Pour avoir affiché ces deux signes sur son ticheurte, un brave citoyen limougeaud s'est sans doute fort étonné d'avoir été pris à partie par deux jeunes gens choqués de sa parade indécente. Il le prit de très haut, et le ton monta à sa hauteur. Si bien que l'un de ses deux interlocuteurs s'oublia jusqu'à lui balancer une gifle en sa face.
Le meussieu ainsi outragé publiquement, officier de police de son état, fit appel à ses collègues en service pour coffrer Mathieu et Alban. Il rentra peut-être chez lui pour se tartiner la joue à l'arnica, mais auparavant il prit la précaution de se faire délivrer deux jours d'ITT - on en déduira, au choix, que la jeunesse indignée peut avoir la main lourde ou que le maxillaire policier peut se révéler délicat à l'usage. Ensuite, il se constitua partie civile, demandant 2000 euros de dommages et intérêts.

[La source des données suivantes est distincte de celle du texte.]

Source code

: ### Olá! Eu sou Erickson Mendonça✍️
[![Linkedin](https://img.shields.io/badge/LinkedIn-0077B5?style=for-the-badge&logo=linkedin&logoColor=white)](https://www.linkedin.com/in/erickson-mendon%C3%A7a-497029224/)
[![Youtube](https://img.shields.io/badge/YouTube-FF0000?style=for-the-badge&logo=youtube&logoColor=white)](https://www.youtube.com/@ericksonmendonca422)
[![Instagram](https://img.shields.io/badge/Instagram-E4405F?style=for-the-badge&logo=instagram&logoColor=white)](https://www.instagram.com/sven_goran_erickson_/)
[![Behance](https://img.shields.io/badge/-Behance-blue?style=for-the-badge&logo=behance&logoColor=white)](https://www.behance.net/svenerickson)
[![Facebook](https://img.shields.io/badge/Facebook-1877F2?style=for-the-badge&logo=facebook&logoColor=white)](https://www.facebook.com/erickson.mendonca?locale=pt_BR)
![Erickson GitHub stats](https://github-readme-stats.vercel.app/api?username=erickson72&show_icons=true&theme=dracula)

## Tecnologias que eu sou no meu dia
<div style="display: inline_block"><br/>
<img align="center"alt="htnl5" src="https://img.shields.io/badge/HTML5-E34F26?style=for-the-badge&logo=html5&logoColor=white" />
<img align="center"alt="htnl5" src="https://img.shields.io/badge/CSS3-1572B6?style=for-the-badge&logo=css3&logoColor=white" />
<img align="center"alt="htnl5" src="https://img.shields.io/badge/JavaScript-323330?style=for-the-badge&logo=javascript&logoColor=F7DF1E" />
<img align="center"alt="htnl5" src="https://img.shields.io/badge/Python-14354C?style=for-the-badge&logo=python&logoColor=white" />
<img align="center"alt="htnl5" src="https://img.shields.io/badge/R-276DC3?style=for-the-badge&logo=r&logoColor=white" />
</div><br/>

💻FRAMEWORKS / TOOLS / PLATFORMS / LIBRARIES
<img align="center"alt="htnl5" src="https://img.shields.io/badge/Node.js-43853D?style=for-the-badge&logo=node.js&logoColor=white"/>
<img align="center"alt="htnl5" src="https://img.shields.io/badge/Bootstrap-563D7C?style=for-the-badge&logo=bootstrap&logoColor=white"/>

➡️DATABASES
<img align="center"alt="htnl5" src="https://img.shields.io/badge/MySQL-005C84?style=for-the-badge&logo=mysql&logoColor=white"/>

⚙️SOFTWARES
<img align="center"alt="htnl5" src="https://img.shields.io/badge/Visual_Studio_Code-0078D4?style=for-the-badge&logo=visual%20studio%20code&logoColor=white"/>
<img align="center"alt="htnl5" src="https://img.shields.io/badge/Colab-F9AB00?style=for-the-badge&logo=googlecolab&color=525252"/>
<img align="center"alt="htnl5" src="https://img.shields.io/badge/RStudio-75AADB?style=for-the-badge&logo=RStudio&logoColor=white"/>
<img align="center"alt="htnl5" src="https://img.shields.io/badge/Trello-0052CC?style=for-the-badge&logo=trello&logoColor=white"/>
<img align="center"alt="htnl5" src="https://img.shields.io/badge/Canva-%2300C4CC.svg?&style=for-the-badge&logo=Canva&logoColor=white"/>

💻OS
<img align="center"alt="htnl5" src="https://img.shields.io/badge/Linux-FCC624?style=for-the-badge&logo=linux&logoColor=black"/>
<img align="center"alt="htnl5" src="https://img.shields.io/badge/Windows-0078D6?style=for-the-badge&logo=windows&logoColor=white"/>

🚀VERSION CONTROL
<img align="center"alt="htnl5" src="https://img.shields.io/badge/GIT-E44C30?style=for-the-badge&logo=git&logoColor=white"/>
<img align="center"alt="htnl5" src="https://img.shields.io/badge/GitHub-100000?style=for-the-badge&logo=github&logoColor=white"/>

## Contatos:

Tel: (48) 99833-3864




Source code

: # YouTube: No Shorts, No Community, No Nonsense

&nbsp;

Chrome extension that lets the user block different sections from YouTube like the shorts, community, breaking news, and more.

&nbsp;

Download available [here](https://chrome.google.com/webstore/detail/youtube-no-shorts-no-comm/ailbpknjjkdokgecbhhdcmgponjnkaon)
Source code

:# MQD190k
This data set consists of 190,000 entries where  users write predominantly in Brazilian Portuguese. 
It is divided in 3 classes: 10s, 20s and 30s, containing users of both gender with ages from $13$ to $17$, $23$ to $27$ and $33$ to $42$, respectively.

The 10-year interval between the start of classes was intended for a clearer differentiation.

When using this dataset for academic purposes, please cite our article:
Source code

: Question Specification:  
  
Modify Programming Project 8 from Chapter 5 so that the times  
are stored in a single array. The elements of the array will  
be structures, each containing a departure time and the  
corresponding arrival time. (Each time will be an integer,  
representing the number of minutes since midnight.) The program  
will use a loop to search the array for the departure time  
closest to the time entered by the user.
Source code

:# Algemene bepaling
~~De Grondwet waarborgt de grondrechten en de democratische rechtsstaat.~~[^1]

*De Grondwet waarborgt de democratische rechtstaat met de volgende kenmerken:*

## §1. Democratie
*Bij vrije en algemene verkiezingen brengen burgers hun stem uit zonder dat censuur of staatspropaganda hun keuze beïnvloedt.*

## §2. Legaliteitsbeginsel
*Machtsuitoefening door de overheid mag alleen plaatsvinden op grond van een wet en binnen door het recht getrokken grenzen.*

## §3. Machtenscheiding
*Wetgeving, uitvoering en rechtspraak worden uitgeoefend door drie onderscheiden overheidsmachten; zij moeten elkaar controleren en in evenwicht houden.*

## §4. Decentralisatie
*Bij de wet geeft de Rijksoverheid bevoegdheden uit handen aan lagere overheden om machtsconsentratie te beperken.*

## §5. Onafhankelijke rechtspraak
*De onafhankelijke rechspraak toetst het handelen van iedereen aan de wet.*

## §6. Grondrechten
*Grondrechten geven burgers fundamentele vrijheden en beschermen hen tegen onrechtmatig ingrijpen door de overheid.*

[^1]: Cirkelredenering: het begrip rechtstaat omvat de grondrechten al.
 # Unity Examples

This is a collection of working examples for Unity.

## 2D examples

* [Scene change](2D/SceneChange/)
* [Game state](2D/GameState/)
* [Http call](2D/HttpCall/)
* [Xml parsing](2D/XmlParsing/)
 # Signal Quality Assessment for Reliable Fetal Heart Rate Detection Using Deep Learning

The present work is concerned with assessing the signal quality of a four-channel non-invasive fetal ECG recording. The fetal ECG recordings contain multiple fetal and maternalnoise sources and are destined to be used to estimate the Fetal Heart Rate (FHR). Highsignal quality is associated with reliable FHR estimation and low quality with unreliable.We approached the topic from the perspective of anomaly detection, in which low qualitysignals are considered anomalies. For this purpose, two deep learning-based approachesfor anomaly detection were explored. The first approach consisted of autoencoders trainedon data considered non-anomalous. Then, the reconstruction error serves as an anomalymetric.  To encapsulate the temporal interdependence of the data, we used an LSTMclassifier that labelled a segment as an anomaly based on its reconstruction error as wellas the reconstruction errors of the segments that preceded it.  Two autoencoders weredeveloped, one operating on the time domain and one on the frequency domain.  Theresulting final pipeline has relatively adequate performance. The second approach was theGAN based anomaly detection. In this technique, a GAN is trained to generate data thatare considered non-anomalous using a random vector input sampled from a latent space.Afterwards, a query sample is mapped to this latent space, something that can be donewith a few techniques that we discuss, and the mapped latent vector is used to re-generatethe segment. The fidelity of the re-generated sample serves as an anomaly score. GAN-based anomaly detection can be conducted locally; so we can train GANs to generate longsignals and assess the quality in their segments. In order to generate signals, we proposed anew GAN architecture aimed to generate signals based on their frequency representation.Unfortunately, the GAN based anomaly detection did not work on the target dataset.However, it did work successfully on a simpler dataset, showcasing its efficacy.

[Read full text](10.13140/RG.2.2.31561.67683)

L'affaire vient d'être jugée au tribunal correctionnel de Limoges.
Les deux accusés ont reconnu, et expliqué, leur geste.
La victime a soutenu qu'il ignorait la signification des motifs ornant son ticheurte.
« J’aime les loups », s’est-il défendu.
(C'est un signe intérieur de virilité assez répandu, anéfé...)
Le procureur, monsieur Jean-Pierre Dartenset, a proposé de sanctionner ces « faits de violence » par un travail d'intérêt général, mais le verdict, après délibération, fut alourdi : les deux prévenus, devenus officiellement coupables, ont été condamnés à un mois de prison avec sursis et à verser 600 euros à la victime. Notre amoureux des loups pourra ainsi se procurer quelques pièces d'habillement plus anodines, et tout aussi seyantes, sans passer par les officines commercialisant de la vêture nazillonne. N'ayant peut-être pas encore fait son choix, « le policier mis en cause » (sic) n'a pas souhaité répondre aux questions de Léa Bénet, du Figaro.
Selon l'usage, le tribunal a siégé et la cour a délibéré en toute indépendance.
On s'est notamment affranchi de toute pesanteur historique. La présidente, madame Isabelle Parmentier a tenu à ouvrir les débats en déclarant :
On ne refait pas Nuremberg ici ! Nous sommes à Limoges en période de paix !
(C'est avec ce type de bon mot que l'on se fait une solide réputation de président(e) de cour d'assises redoutable, tous les chroniqueurs judiciaires vous le confirmeront...)
Notons simplement qu'« à Limoges en période de paix », on n'est, selon Mappy, qu'à 23 minutes, en voiture de taille moyenne, du site sanctuarisé d'Oradour-sur-Glane, où la division SS Das Reich opéra de la manière que l'on devrait savoir, arborant son insigne, la Wolfsangel.
On peut décréter que l'on va laisser l'histoire à la porte du tribunal correctionnel de Limoges, l'Histoire n'en est pas moins toujours là, aux portes de Limoges.
Insigne de la 2e division SS Das Reich.